Exactly. People manage to crash doing things in reality they did fine in training. So, doesn't it make sense to have extra safety nets? The rest of the industry thinks so.
Sorry, not what I was trying to imply. Stalls and other seat of the pants "fly the plane" stick and rudder skills is what I was getting at.
WRT the spins and recover on a heading, the stats on that were pretty clear that it was far more useful to recognize and recover first than to know how to recover from a spin since you'll be too low to recover once you're in.
Now I get it. My initial impression was that you were sub-500 hours. But your hours also explain your attitude - I see mostly stick-and-rudder flying listed in your credentials, and if you fly 100 hours a month on average, then you probably don't remember what it's like for many people who don't fly that regularly and might not have that same level of proficiency and capability. What surprises me is that you don't see what happens to pilots who don't get to fly as much. That was the biggest thing instruction taught me. And while we seem to be in agreement that people should be doing stick and rudder exercises, your clearly macho attitude regarding other safety nets is where we differ.
2000+ hours, about 1600 multi almost all in piston twins with about 50 hours in a Cheyenne and Commander 690. Long XCs - 8-10 hours on the hobbs is a common day for me, so is ending up in a different time zone/climate/country from where I started. My trip to Canada last month was 11 in a day going to middle of nowhere uncontrolled airspace in Quebec. See the map in my signature. Why check the weather, I'm going anyway kind of trips. Ice, storms, low approaches to mins, etc. Used to be 500 hours a year in a combination of planes (last year I had 7 different planes I flew regularly), now down to 100ish. Really don't use the autopilot much, and most of my flying has been single pilot IFR.
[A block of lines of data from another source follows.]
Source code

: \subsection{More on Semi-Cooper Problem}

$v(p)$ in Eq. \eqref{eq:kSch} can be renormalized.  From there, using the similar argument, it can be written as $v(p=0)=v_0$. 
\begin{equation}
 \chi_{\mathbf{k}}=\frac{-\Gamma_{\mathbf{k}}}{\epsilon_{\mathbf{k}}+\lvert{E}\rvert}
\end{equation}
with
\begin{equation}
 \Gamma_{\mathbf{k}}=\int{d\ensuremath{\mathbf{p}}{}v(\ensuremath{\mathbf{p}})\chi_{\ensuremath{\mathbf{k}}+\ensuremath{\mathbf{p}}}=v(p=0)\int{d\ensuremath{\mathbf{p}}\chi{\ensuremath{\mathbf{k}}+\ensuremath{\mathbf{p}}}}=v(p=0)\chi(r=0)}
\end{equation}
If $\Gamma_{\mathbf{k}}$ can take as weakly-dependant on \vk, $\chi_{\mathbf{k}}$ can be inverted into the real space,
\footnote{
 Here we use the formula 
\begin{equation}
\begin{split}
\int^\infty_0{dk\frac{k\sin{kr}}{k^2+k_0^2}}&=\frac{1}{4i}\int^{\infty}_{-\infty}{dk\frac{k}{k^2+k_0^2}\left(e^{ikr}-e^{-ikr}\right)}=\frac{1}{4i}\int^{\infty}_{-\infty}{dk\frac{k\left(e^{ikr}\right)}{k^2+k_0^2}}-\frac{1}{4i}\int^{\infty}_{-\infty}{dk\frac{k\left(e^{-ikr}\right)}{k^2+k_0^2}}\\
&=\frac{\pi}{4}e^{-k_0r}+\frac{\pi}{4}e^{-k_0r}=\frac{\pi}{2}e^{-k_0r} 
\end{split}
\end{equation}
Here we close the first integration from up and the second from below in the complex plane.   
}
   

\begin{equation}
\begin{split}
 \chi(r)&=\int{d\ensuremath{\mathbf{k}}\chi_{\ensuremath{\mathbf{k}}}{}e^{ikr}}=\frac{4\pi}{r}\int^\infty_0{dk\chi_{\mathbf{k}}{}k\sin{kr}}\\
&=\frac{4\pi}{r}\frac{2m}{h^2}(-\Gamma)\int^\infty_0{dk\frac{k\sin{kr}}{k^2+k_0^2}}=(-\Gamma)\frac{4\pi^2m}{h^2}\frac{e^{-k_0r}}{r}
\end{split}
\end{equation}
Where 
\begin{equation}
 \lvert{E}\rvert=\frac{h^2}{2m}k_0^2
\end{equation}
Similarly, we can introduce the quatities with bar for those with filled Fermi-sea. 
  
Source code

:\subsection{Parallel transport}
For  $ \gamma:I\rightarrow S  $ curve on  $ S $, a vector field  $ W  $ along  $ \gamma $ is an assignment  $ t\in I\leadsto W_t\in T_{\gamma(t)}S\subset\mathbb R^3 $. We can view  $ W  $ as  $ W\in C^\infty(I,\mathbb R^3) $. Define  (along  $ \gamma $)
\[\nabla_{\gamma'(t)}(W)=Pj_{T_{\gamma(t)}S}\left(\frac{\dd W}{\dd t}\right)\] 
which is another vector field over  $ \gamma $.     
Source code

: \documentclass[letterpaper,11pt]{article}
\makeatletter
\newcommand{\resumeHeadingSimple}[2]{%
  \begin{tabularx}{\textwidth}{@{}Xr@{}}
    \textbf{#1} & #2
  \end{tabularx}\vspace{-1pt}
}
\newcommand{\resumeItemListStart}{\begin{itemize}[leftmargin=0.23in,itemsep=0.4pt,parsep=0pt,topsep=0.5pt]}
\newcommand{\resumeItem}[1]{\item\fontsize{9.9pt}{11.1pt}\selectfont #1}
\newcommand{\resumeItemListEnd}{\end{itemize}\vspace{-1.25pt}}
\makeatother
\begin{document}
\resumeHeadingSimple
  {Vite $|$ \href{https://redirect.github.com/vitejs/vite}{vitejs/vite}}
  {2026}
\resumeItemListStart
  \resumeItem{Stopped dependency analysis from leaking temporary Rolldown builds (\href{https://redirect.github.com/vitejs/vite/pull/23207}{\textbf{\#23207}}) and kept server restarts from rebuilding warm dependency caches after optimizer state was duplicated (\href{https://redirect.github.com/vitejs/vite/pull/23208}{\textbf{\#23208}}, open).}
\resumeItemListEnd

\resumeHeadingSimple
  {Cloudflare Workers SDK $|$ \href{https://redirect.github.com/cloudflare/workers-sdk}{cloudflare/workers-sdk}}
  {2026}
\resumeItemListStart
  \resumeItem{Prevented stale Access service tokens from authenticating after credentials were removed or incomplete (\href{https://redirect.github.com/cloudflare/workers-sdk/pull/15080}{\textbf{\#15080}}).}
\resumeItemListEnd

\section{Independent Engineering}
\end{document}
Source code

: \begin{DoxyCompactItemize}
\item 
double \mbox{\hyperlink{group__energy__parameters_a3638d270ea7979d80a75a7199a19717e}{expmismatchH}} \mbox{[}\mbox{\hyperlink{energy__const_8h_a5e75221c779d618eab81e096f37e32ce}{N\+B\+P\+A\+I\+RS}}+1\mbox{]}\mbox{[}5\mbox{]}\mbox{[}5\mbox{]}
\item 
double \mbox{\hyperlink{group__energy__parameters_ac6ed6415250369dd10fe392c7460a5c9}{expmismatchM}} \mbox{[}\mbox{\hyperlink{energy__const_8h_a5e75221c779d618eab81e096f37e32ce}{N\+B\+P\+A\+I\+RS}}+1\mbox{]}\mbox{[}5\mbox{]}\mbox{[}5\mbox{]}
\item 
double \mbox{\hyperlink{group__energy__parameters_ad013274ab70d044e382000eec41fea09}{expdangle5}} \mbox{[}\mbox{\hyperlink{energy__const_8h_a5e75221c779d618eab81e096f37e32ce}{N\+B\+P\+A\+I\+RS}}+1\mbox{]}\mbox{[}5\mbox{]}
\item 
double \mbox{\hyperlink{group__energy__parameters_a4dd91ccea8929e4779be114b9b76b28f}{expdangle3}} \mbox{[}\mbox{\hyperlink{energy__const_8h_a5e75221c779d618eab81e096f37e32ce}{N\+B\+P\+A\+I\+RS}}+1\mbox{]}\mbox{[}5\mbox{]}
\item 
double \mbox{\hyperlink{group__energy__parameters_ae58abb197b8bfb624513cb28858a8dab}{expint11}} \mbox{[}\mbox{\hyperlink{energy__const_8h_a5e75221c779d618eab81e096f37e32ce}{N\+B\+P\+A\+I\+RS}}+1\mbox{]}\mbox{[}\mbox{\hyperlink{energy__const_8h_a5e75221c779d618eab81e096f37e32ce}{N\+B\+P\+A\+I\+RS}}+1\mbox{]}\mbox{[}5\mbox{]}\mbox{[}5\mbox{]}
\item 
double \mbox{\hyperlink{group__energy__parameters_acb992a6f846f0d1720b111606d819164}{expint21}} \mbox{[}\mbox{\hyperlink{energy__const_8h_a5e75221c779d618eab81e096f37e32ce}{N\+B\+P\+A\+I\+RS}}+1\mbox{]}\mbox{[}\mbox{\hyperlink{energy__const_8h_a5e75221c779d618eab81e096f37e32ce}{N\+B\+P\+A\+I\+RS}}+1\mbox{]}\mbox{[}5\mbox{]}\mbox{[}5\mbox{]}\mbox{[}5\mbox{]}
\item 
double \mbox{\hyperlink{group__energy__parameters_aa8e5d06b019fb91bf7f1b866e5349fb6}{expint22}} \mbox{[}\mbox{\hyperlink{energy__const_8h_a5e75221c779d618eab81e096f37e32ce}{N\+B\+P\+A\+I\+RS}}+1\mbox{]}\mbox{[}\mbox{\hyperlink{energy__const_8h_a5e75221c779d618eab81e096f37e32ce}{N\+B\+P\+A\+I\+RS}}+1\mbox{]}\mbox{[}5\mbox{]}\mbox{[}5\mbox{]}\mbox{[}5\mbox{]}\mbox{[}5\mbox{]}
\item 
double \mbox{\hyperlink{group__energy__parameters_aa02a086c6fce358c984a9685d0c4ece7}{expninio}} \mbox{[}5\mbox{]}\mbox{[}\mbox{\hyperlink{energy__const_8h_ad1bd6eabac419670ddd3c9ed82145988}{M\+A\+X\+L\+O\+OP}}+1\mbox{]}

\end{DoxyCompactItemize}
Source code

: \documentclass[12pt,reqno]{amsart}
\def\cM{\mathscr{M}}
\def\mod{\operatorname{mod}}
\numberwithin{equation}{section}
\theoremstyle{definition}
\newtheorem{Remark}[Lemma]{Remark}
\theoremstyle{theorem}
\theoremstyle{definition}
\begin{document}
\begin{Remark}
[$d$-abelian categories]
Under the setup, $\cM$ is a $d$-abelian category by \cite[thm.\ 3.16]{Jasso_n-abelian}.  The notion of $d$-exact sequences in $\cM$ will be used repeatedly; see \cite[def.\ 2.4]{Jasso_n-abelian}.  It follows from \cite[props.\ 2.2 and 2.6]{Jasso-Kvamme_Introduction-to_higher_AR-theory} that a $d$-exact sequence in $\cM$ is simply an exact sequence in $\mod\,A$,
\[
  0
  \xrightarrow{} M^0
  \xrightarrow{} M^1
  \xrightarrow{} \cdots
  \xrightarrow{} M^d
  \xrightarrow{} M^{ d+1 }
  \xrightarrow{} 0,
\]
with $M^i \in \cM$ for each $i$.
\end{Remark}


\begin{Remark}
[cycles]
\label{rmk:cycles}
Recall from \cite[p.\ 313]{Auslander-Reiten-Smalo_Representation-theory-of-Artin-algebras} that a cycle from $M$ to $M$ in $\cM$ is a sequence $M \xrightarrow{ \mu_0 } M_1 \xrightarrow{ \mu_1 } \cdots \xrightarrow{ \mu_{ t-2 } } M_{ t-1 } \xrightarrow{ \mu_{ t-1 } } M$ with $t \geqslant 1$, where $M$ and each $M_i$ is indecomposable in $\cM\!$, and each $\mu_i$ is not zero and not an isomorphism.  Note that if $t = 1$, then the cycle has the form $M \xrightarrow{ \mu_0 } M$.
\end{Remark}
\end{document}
And the biggest thing I've learned is that, while my insurance broker has told me that pilots like me they don't worry about crashing, I know I am human and can make mistakes like all the other people who've crashed before me. I don't need all the shiny gismos, but I do like having them since one day they might help me not me a statistic should I screw up.
Guess that makes me a wimpy pilot for acknowledging what the rest of the industry realized a long time ago.